Negative feedback on drugs plan

There has been little enthusiasm for the Otago and Southland district health boards' plans to save money by bulk-funding community medicines through primary health organisations.

At its meeting this week, the Otago board considered a report analysing last year's feedback from PHOs, general practices and pharmacies on the community pharmaceuticals initiative.

The report, which was originally considered in closed session at the community and public health advisory committee last month, has been altered to remove content which was considered commercially sensitive.

Twenty-three written submissions were received to the proposal, 15 of them from the pharmacy sector, including three national organisations. Six responses came from general practice, one from the Otago board and one from Pharmac.

No written responses came from any of the nine PHO boards in the two regions, but the boards did meet PHO management representatives to discuss the proposal.

In his report on the feedback, project manager Mark Miller said the most common response was about the ability and appropriateness of PHOs managing the initiative.

Under the proposal, which would be optional, participating PHOs would hold the money for pharmacy professional services and contract pharmacies to provide dispensing services.

Savings made would then be distributed by the PHOs to participating general practices and pharmacies .

This would not change the way patients paid fees or got prescriptions.

The goals of the proposal were to encourage greater collaboration between pharmacies, PHOs and general practices to make the most of community medicine funding and cut down on any wasteful practices and ineffective treatments.

While most respondents supported these objectives, they did not support the PHO-funded model.

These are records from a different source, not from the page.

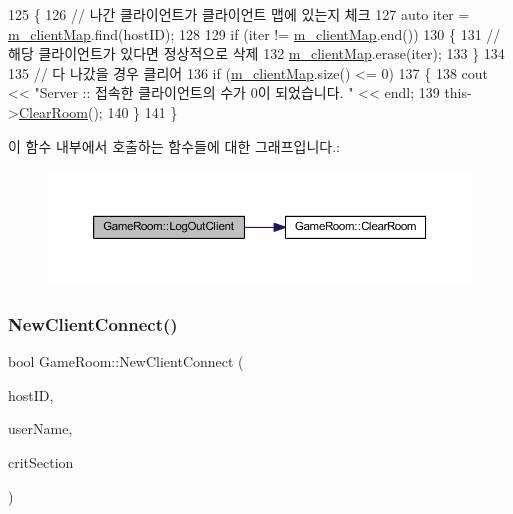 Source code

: \begin{DoxyCode}
125 \{
126     \textcolor{comment}{// 나간 클라이언트가 클라이언트 맵에 있는지 체크}
127     \textcolor{keyword}{auto} iter = \hyperlink{class_game_room_afc202a511605453216f7dd870ff96c5c}{m\_clientMap}.find(hostID);
128 
129     \textcolor{keywordflow}{if} (iter != \hyperlink{class_game_room_afc202a511605453216f7dd870ff96c5c}{m\_clientMap}.end())
130     \{
131         \textcolor{comment}{// 해당 클라이언트가 있다면 정상적으로 삭제}
132         \hyperlink{class_game_room_afc202a511605453216f7dd870ff96c5c}{m\_clientMap}.erase(iter);
133     \}
134     
135     \textcolor{comment}{// 다 나갔을 경우 클리어}
136     \textcolor{keywordflow}{if} (\hyperlink{class_game_room_afc202a511605453216f7dd870ff96c5c}{m\_clientMap}.size() <= 0)
137     \{
138         cout << \textcolor{stringliteral}{"Server :: 접속한 클라이언트의 수가 0이 되었습니다. "} << endl;
139         this->\hyperlink{class_game_room_a3dd806c7382efd9ffd353ab152113d69}{ClearRoom}();
140     \}
141 \}
\end{DoxyCode}
이 함수 내부에서 호출하는 함수들에 대한 그래프입니다.\+:\nopagebreak
\begin{figure}[H]
\begin{center}
\leavevmode
\includegraphics[width=350pt]{class_game_room_a4811bd3795a4f8130718bb7a9a2c4b0f_cgraph}
\end{center}
\end{figure}
\mbox{\label{class_game_room_a498a6614e5ad025ff27f15e5571f2b2d}} 
\subsubsection{\texorpdfstring{New\+Client\+Connect()}{NewClientConnect()}}
{\footnotesize\ttfamily bool Game\+Room\+::\+New\+Client\+Connect (\begin{DoxyParamCaption}\item[{Host\+ID}]{host\+ID,  }\item[{string}]{user\+Name,  }\item[{Critical\+Section \&}]{crit\+Section }\end{DoxyParamCaption})}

One of the respondents said there was a high risk PHOs were not sufficiently knowledgeable on pharmacy issues, skilled or robust enough to take on developing and implementing an unproven and potentially complicated system of funding an already complex service.

There were also concerns about insufficient data to allow business owners to compare the proposal with the status quo.

Mr Miller suggested gaining agreement to access data from community pharmacists' patient management systems could be a future solution to this.

Another common theme was that everyone in the primary health sector needed to be involved for the initiative to achieve its objectives.

A representative comment on this was that huge savings could be made if the focus went on general practitioners' prescribing habits.

A standard updated computer programme could be introduced for all GPs to reduce prescribing errors and information on the cost of GPs' prescribing habits could be obtained, the responder said.

Many of those who had expressed opinions thought the initiative was capable of making savings, but not to the extent presented, which the original report suggested could be as high as $9 million over three years.